- _WORK ITEM_
Reproduce, from the lines below, exactly the stretch that begins at the line containing "1. [Öffnen Sie" and ends at the line containing "1. Das interaktive", both included.

Plain-text document sources:
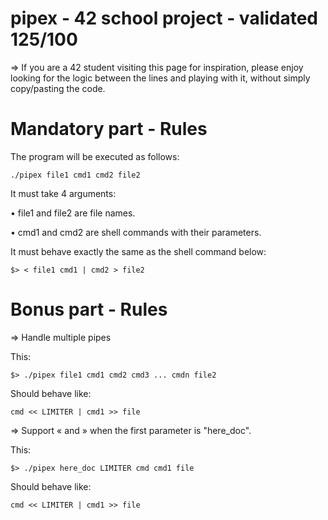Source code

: # pipex - 42 school project - validated 125/100

=> If you are a 42 student visiting this page for inspiration, please enjoy looking for the logic between the lines and playing with it, without simply copy/pasting the code.

# Mandatory part - Rules

The program will be executed as follows:
```
./pipex file1 cmd1 cmd2 file2
```

It must take 4 arguments:

• file1 and file2 are file names.

• cmd1 and cmd2 are shell commands with their parameters.

It must behave exactly the same as the shell command below:

```
$> < file1 cmd1 | cmd2 > file2
```

# Bonus part - Rules

=> Handle multiple pipes

This:
```
$> ./pipex file1 cmd1 cmd2 cmd3 ... cmdn file2
```

Should behave like:
```
cmd << LIMITER | cmd1 >> file
```

=> Support « and » when the first parameter is "here_doc".

This:
```
$> ./pipex here_doc LIMITER cmd cmd1 file
```

Should behave like:
```
cmd << LIMITER | cmd1 >> file
```
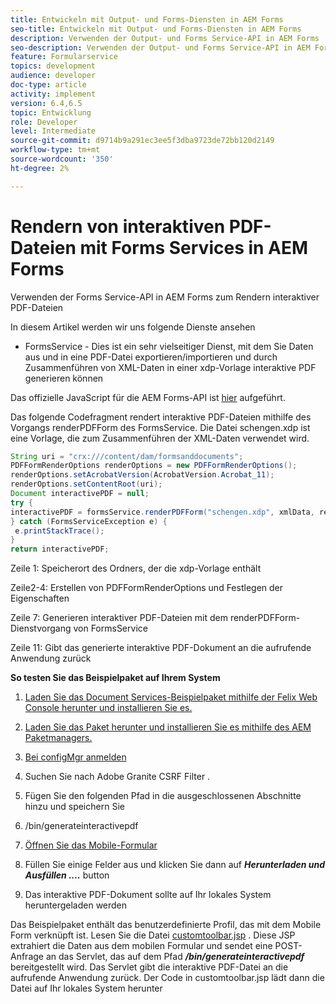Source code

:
 ```yaml
---
title: Entwickeln mit Output- und Forms-Diensten in AEM Forms
seo-title: Entwickeln mit Output- und Forms-Diensten in AEM Forms
description: Verwenden der Output- und Forms Service-API in AEM Forms
seo-description: Verwenden der Output- und Forms Service-API in AEM Forms
feature: Formularservice
topics: development
audience: developer
doc-type: article
activity: implement
version: 6.4,6.5
topic: Entwicklung
role: Developer
level: Intermediate
source-git-commit: d9714b9a291ec3ee5f3dba9723de72bb120d2149
workflow-type: tm+mt
source-wordcount: '350'
ht-degree: 2%

---
```



# Rendern von interaktiven PDF-Dateien mit Forms Services in AEM Forms

Verwenden der Forms Service-API in AEM Forms zum Rendern interaktiver PDF-Dateien

In diesem Artikel werden wir uns folgende Dienste ansehen

* FormsService - Dies ist ein sehr vielseitiger Dienst, mit dem Sie Daten aus und in eine PDF-Datei exportieren/importieren und durch Zusammenführen von XML-Daten in einer xdp-Vorlage interaktive PDF generieren können

Das offizielle JavaScript für die AEM Forms-API ist [hier](https://helpx.adobe.com/aem-forms/6/javadocs/com/adobe/fd/output/api/package-summary.html) aufgeführt.

Das folgende Codefragment rendert interaktive PDF-Dateien mithilfe des Vorgangs renderPDFForm des FormsService. Die Datei schengen.xdp ist eine Vorlage, die zum Zusammenführen der XML-Daten verwendet wird.

```java
String uri = "crx:///content/dam/formsanddocuments";
PDFFormRenderOptions renderOptions = new PDFFormRenderOptions();
renderOptions.setAcrobatVersion(AcrobatVersion.Acrobat_11);
renderOptions.setContentRoot(uri);
Document interactivePDF = null;
try {
interactivePDF = formsService.renderPDFForm("schengen.xdp", xmlData, renderOptions);
} catch (FormsServiceException e) {
 e.printStackTrace();
}
return interactivePDF;
```

Zeile 1: Speicherort des Ordners, der die xdp-Vorlage enthält

Zeile2-4: Erstellen von PDFFormRenderOptions und Festlegen der Eigenschaften

Zeile 7: Generieren interaktiver PDF-Dateien mit dem renderPDFForm-Dienstvorgang von FormsService

Zeile 11: Gibt das generierte interaktive PDF-Dokument an die aufrufende Anwendung zurück

**So testen Sie das Beispielpaket auf Ihrem System**
1. [Laden Sie das Document Services-Beispielpaket mithilfe der Felix Web Console herunter und installieren Sie es.](/help/forms/assets/common-osgi-bundles/AEMFormsDocumentServices.core-1.0-SNAPSHOT.jar)
1. [Laden Sie das Paket herunter und installieren Sie es mithilfe des AEM Paketmanagers.](assets/downloadinteractivepdffrommobileform.zip)



1. [Bei configMgr anmelden](http://localhost:4502/system/console/configMgr)
1. Suchen Sie nach Adobe Granite CSRF Filter .
1. Fügen Sie den folgenden Pfad in die ausgeschlossenen Abschnitte hinzu und speichern Sie
1. /bin/generateinteractivepdf
1. [Öffnen Sie das Mobile-Formular](http://localhost:4502/content/dam/formsanddocuments/schengen.xdp/jcr:content)
1. Füllen Sie einige Felder aus und klicken Sie dann auf ***Herunterladen und Ausfüllen ....*** button
1. Das interaktive PDF-Dokument sollte auf Ihr lokales System heruntergeladen werden


Das Beispielpaket enthält das benutzerdefinierte Profil, das mit dem Mobile Form verknüpft ist. Lesen Sie die Datei [customtoolbar.jsp](http://localhost:4502/apps/AEMFormsDemoListings/customprofiles/addImageToMobileForm/demo/customtoolbar.jsp) . Diese JSP extrahiert die Daten aus dem mobilen Formular und sendet eine POST-Anfrage an das Servlet, das auf dem Pfad ***/bin/generateinteractivepdf*** bereitgestellt wird. Das Servlet gibt die interaktive PDF-Datei an die aufrufende Anwendung zurück. Der Code in customtoolbar.jsp lädt dann die Datei auf Ihr lokales System herunter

- _RESPONSE AREA_
1. [Öffnen Sie das Mobile-Formular](http://localhost:4502/content/dam/formsanddocuments/schengen.xdp/jcr:content)
1. Füllen Sie einige Felder aus und klicken Sie dann auf ***Herunterladen und Ausfüllen ....*** button
1. Das interaktive PDF-Dokument sollte auf Ihr lokales System heruntergeladen werden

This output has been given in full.